## [Work required]
Below are the entries; determine how many of their lines contain the string "users" and give that figure alone.

# # # #

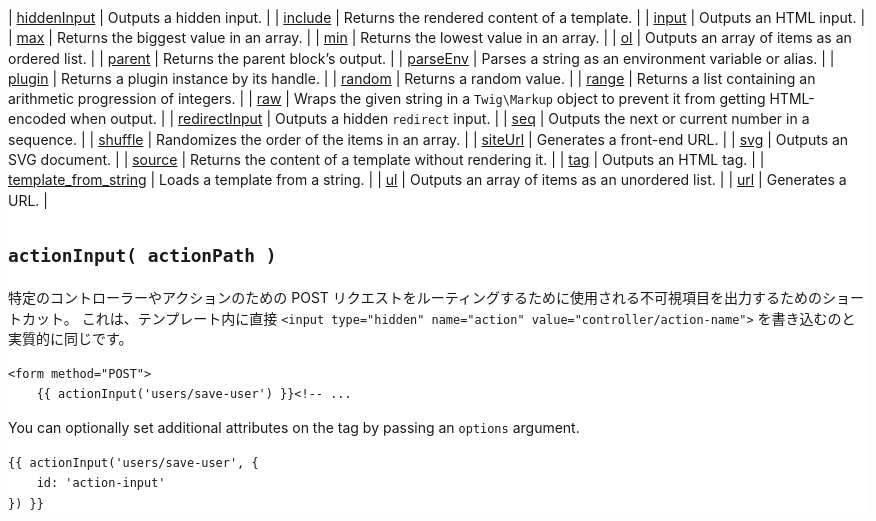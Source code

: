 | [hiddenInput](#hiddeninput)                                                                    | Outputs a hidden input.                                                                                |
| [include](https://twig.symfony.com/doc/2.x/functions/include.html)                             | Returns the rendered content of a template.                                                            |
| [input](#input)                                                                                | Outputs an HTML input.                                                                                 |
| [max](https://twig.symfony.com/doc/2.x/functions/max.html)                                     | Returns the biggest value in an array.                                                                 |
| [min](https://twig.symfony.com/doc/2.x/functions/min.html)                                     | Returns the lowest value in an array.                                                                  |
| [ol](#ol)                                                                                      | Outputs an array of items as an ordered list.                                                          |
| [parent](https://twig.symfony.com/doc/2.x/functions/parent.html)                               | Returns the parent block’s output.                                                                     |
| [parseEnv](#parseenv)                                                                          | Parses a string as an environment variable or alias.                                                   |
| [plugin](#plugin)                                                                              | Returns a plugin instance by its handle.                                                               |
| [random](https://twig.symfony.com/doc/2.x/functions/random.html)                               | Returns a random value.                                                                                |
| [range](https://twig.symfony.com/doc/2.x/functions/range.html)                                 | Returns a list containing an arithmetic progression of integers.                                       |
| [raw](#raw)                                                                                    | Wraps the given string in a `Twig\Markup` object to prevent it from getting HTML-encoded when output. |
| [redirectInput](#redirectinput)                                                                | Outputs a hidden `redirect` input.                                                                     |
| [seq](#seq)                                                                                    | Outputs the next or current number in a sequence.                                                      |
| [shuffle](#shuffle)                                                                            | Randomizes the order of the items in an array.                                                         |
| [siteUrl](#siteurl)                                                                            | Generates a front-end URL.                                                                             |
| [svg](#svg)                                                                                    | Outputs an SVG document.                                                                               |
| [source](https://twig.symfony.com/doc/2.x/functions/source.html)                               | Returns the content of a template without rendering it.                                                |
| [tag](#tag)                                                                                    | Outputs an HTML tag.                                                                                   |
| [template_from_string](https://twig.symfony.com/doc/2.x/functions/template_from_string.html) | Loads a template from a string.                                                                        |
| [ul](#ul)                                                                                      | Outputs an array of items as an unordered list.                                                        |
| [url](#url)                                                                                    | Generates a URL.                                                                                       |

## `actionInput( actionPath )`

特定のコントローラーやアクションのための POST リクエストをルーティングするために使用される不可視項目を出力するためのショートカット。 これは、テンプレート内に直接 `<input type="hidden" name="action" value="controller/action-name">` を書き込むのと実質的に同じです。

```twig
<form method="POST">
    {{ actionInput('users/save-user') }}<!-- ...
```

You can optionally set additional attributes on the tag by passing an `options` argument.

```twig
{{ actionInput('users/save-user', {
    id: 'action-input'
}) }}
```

# # # #

## [Task response]
2